Opera: John Adams / Nixon In China

THE METROPOLITAN OPERA (2011)
John Adams (Composer, Conductor)
Alice Goodman (Librettist)
Featuring
James Maddalena (Richard Nixon), Janis Kelly (Pat Nixon), Robert Brubaker (Mao Tse-tung), Richard Paul Fink (Henry Kissinger), Russell Braun (Chou en-lai), Kathleen Kim (Chiang Ch’ing), Ginger Costa Jackson (First Secretary to Mao), Teresa S. Herold (Second Secretary to Mao), Tamara Mumford (Third Secretary to Mao), Mark Grey (Sound Designer)


Today I clicked on the little heart that bought up my wish list on The Metropolitan Opera’s streaming app, and decided it was time to experience the John Adams opera Nixon in China.

When I became aware of this work many years ago, my first thought was: What kind of person would pay to sit through an opera about Richard Nixon? Yuk.

But I was a mere puppy then, and now that my knowledge of opera is more well-rounded I realized that the 1972 hands-across-the-water summit between the United Stated and China is a worthy subject matter for opera, and from that I’ve been looking forward to seeing it.

To choose which rendition to view for the first time, I was torn between this not-quite-silver anniversary version from The Metropolitan Opera and a 2012 production I’ve bookmarked from the Theátre du Châtelet in Paris. While I was intrigued by what a company from Paris might make of this slice of American internationalism, I opted for the earlier New York version as it starred James Maddalena, the baritone who created the definitive Nixon for this work.

Nixon In China was composer John Adams’ first opera. His librettist was Alice Goodman, who was at that time another opera neophyte. They created a sensation with this work, which has seen consistent productions staged around the world over the last 35 years. 

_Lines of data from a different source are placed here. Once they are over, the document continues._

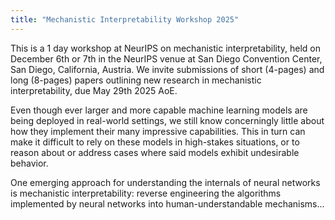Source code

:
 ```yaml
---
title: "Mechanistic Interpretability Workshop 2025"
---
```


This is a 1 day workshop at NeurIPS on mechanistic interpretability, held on December 6th or 7th in the NeurIPS venue at San Diego Convention Center, San Diego, California, Austria. We invite submissions of short (4-pages) and long (8-pages) papers outlining new research in mechanistic interpretability, due May 29th 2025 AoE.

Even though ever larger and more capable machine learning models are being deployed in real-world settings, we still know concerningly little about how they implement their many impressive capabilities. This in turn can make it difficult to rely on these models in high-stakes situations, or to reason about or address cases where said models exhibit undesirable behavior.

One emerging approach for understanding the internals of neural networks is mechanistic interpretability: reverse engineering the algorithms implemented by neural networks into human-understandable mechanisms...
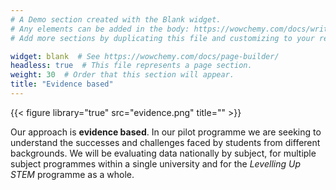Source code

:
 ```yaml
---
# A Demo section created with the Blank widget.
# Any elements can be added in the body: https://wowchemy.com/docs/writing-markdown-latex/
# Add more sections by duplicating this file and customizing to your requirements.

widget: blank  # See https://wowchemy.com/docs/page-builder/
headless: true  # This file represents a page section.
weight: 30  # Order that this section will appear.
title: "Evidence based"
---
```


{{< figure library="true" src="evidence.png" title="" >}}

Our approach is **evidence based**. In our pilot programme we are seeking to understand the successes and challenges faced by students from different backgrounds. We will be evaluating data nationally by subject, for multiple subject programmes within a single university and for the _Levelling Up STEM_ programme as a whole.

Jona Adams' opera 'Nixon In China' - The Metropolitan Opera, 2011

THE OPERA
In the opening act, a repetitious string arpeggio over contrasting slabs of woods underscores a choral prelude featuring a panorama of Chinese society circa 1972. Nixon and the diplomatic corps arrive on Air Force One. This sequence and everything that follows in Act I – with Nixon, Mao, Kissinger and Zhou Enlai meeting in Mao’s apartment – basically adheres to historical fact. The American president is roused from a nap for an audience with Mao on a stage set that is a ringer for the real deal – four chairs with putty-colored dust covers in front of an immense wall of books and archival boxes. There the four leaders talk in a disjointed cadence, with Nixon and Kissinger wanting to discuss realpolitik, Mao philosophizing in a spacey, congenial mood, and Cho En-Lai interjecting to try and keep the Chinese agenda on track.

You don’t have to know your 20th century American history to figure out that the words spouted by the characters are a mashup from a transcript of the actual proceedings. It’s not possible for a libretto this geeky to have come from the imagination of a mere wordsmith. From the jump we realize that with their freshman effort Adams and Goodman were not exactly on a mission to reinvent bel canto opera.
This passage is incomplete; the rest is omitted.